AT&T Mobility’s ETF policy is only for customers that have signed up for service after it went into effect, Siegel said.

At this point, there had still been no follow-through from T-Mobile USA or Sprint Nextel. In March of this year, Congress began making noise and putting pressure on the remaining carriers to keep up their collective word. And in June, the Federal Communications Commission held a hearing on the ETF debate, and while it was addressed that something needs to be done, no strict regulations were enforced allowing T-Mobile USA and Sprint Nextel to continue with their existing policies. However, shortly after the hearing, T-Mobile USA put its new ETF policy into place. For customers who join the carrier after June 28, 2008, the $200 ETF decreases to $100 if customers terminate service with 91 to 180 days remaining on their agreement; and decreases again to $50 with fewer than 91 days remaining. If customers terminate in the last 30 days of service, they pay a $50 ETF or their standard monthly charge, whichever is cheapest. When asked about its delay, T-Mobile USA declined to comment.

What of SN?

So, now deep into October, confidently past the first half of the year, where is Sprint Nextel? Roni Singleton, spokeswoman for the carrier, said the new ETF pricing has not been implemented yet because the carrier needed to make sure all customers were on the same billing platform and there were other system enhancements to complete. Sprint Nextel spent several months moving its CDMA customers to the billing platform used by its iDEN customers, a move that was thought to have been completed earlier this year.

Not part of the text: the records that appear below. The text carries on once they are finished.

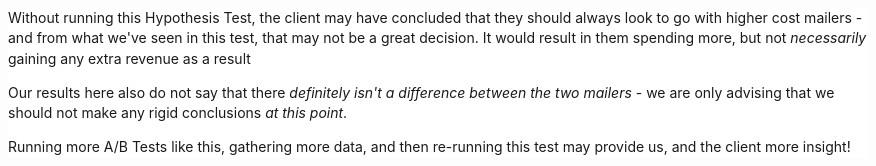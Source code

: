 Without running this Hypothesis Test, the client may have concluded that they should always look to go with higher cost mailers - and from what we've seen in this test, that may not be a great decision.  It would result in them spending more, but not *necessarily* gaining any extra revenue as a result

Our results here also do not say that there *definitely isn't a difference between the two mailers* - we are only advising that we should not make any rigid conclusions *at this point*.  

Running more A/B Tests like this, gathering more data, and then re-running this test may provide us, and the client more insight!
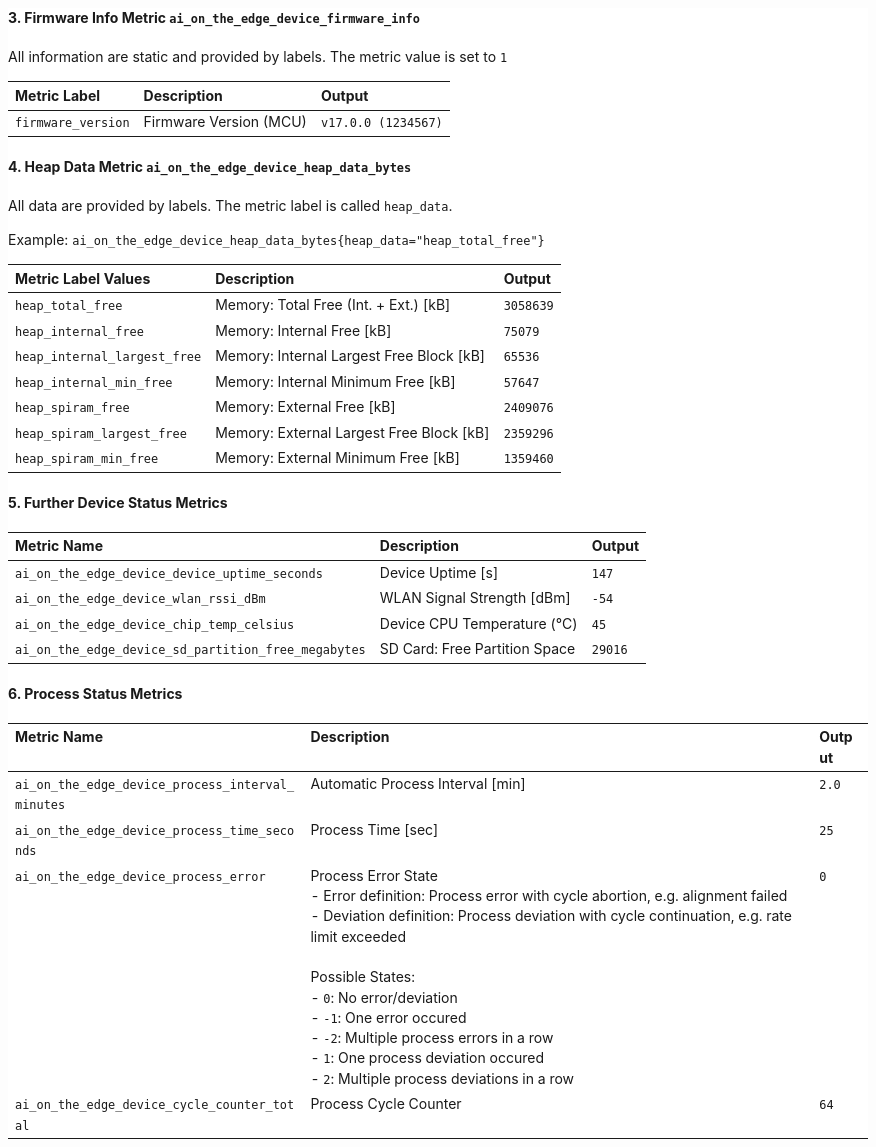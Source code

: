 
#### 3. Firmware Info Metric `ai_on_the_edge_device_firmware_info`

All information are static and provided by labels. The metric value is set to `1`

| Metric Label        | Description                 | Output
|:--------------------|:----------------------------|:--------------     
| `firmware_version`  | Firmware Version (MCU)      | `v17.0.0 (1234567)`


#### 4. Heap Data Metric `ai_on_the_edge_device_heap_data_bytes`

All data are provided by labels. The metric label is called `heap_data`.

Example: `ai_on_the_edge_device_heap_data_bytes{heap_data="heap_total_free"}`

| Metric Label Values          | Description                 | Output
|:-----------------------------|:----------------------------|:--------------     
| `heap_total_free`            | Memory: Total Free (Int. + Ext.) [kB] | `3058639`
| `heap_internal_free`         | Memory: Internal Free [kB]  | `75079`
| `heap_internal_largest_free` | Memory: Internal Largest Free Block [kB] | `65536`
| `heap_internal_min_free`     | Memory: Internal Minimum Free [kB] | `57647`
| `heap_spiram_free`           | Memory: External Free [kB]  | `2409076`
| `heap_spiram_largest_free`   | Memory: External Largest Free Block [kB] | `2359296`
| `heap_spiram_min_free`       | Memory: External Minimum Free [kB] | `1359460`


#### 5. Further Device Status Metrics

| Metric Name                                      | Description                 | Output
|:-------------------------------------------------|:----------------------------|:--------------     
| `ai_on_the_edge_device_device_uptime_seconds `   | Device Uptime [s]           | `147`
| `ai_on_the_edge_device_wlan_rssi_dBm`            | WLAN Signal Strength [dBm]  | `-54`
| `ai_on_the_edge_device_chip_temp_celsius`        | Device CPU Temperature (°C) | `45`
| `ai_on_the_edge_device_sd_partition_free_megabytes`| SD Card: Free Partition Space | `29016`


#### 6. Process Status Metrics

| Metric Name                                      | Description                 | Output
|:-------------------------------------------------|:----------------------------|:--------------     
| `ai_on_the_edge_device_process_interval_minutes` | Automatic Process Interval [min] | `2.0`
| `ai_on_the_edge_device_process_time_seconds`     | Process Time [sec]          | `25`
| `ai_on_the_edge_device_process_error`            | Process Error State<br>- Error definition: Process error with cycle abortion, e.g. alignment failed<br>- Deviation definition: Process deviation with cycle continuation, e.g. rate limit exceeded<br><br>Possible States:<br>- `0`: No error/deviation<br>- `-1`: One error occured<br>- `-2`: Multiple process errors in a row<br>- `1`: One process deviation occured<br>- `2`: Multiple process deviations in a row | `0`
| `ai_on_the_edge_device_cycle_counter_total`      | Process Cycle Counter       | `64`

“[It will be] sooner rather than later,” Singleton said. “We haven’t quite come up on a year yet.”

Ian Gillot of IAG Research, said the real reason Sprint Nextel is likely holding off is because it can’t afford to lose customers.

“Churn is king,” Gillot said. “They can make a commitment to do it and then drag their feet.”

But for customers that are extremely unhappy, which seems to be the case for Sprint Nextel subscribers, it may not matter if the operator offers a lower ETF or not, Gillot said. Subscribers might just pack up and leave anyway.

“If you really hate your carrier, which a lot of people do, they’ll pay the $100,” he said.

Legalities and history

Courts began to raise their eyebrows at carriers’ ETF policies earlier this decade. It began when Cingular Wireless L.L.C.(now AT&T Mobility) was hit with a $12 million penalty by the California Public Utilities Commission in February 2003, following an investigation of the wireless carrier’s activities from 2000 to 2002. The carrier was under scrutiny for charging ETFs and prohibiting refunds during a period when the mobile-phone carrier aggressively marketed service without disclosing network problems to its customers. Following Cingular’s acquisition of AT&T Wireless Services Inc. and the subsequent acquisition of AT&T Inc. by Cingular’s parent company SBC Communications Inc., the carrier put an end to seven-year case and paid $30 million to remove the U.S. Supreme Court challenge.

After the Cingular fiasco, ETF concerns began to spiral across the nation’s carriers. The government began examining whether or not a state should be involved and lawsuit after lawsuit followed until finally carriers hung their heads and began making promises to customers.

For carriers who aren’t in huge trouble or churning customers at a rapid rate, the pro-rated ETFs won’t be a huge burden, Gillot said. Verizon Wireless is in a good position to do it, he said, which is probably why they came first; especially when Sprint Nextel is churning customers like crazy and sending some of them Verizon Wireless’ way.

“[It’s] one of those situations where they strong get stronger and the weak get weaker,” he said. “[There’s] nothing to gain by the weak guys doing it. It could cost the carriers tens of hundreds of dollars.”

If Gillot is right, we’ll probably continue to wait for Sprint Nextel to keep its word on pro-rating ETFs. The carrier however says otherwise.